According to Amazon, the strike hit a transformer at a utility provider and sparked an explosion and fire that interrupted power and the back-up generators failed to deal with the problem, leaving its Elastic Compute Cloud (EC2) down.
The latest update from the company explained that some customers will have to wait another 48-hours for services to be returned following the strike, which reportedly caused problems for Microsoft’s Business Productivity Online Suite – the predecessor to its new Office 365.
“Normally, upon dropping the utility power provided by the transformer, electrical load would be seamlessly picked up by backup generators,” Amazon said in its service status update.
Due to the scale of the power disruption, a large number of EBS servers lost power and require manual operations before volumes can be restored
“The transient electric deviation caused by the explosion was large enough that it propagated to a portion of the phase control system that synchronises the backup generator plant, disabling some of them,” Amazon said.
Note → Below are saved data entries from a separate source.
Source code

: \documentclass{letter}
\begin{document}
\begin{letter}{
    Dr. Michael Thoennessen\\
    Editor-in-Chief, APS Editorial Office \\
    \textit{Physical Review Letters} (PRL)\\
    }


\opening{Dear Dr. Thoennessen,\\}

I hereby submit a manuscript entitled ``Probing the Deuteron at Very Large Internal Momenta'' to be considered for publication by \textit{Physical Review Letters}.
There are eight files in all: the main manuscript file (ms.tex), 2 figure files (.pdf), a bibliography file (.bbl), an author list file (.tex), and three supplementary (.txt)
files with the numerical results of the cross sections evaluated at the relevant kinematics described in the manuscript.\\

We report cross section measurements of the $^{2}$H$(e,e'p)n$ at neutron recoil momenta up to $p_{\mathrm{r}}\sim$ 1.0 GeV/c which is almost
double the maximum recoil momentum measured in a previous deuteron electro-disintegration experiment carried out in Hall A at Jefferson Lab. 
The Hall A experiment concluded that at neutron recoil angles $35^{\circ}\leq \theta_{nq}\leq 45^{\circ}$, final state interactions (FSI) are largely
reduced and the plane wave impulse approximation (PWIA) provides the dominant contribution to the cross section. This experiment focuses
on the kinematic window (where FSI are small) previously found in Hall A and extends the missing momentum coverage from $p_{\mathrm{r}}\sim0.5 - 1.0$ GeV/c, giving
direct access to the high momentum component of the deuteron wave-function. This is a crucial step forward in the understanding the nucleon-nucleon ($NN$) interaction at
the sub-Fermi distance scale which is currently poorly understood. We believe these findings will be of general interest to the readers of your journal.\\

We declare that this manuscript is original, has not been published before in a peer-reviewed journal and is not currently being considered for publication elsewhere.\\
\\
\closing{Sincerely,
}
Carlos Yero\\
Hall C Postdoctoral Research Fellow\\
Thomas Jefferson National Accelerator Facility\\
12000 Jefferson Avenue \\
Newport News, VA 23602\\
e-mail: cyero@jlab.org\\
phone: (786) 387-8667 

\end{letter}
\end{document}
In a stark warning to companies relying on cloud services for critical business, the company said it had restored power to the main centre Availability Zone, but was still recovering service on EC2 servers as it dealt with capacity issues that meant many companies were unable to access databases.
Amazon said it had to manually update individual servers, which requires a back-up of all data, with a capacity shortage making matters worse.
“Due to the scale of the power disruption, a large number of EBS [elastic block storage] servers lost power and require manual operations before volumes can be restored,” the company said.
“Restoring these volumes requires that we make an extra copy of all data, which has consumed most spare capacity and slowed our recovery process.”
Amazon said it was adding additional capacity and switching capacity from other regions, but admitted some customers would be without services for up to two days, and may still have file issues to resolve before they are back up and running normally.
“While many volumes will be restored over the next several hours, we anticipate that it will take 24-48 hours until the process is completed,” the company said.
“In some cases, EC2 instances or EBS servers lost power before writes to their volumes were completely consistent. Because of this, in some cases we will provide customers with a recovery snapshot instead of restoring their volume so they can validate the health of their volumes before returning them to service.”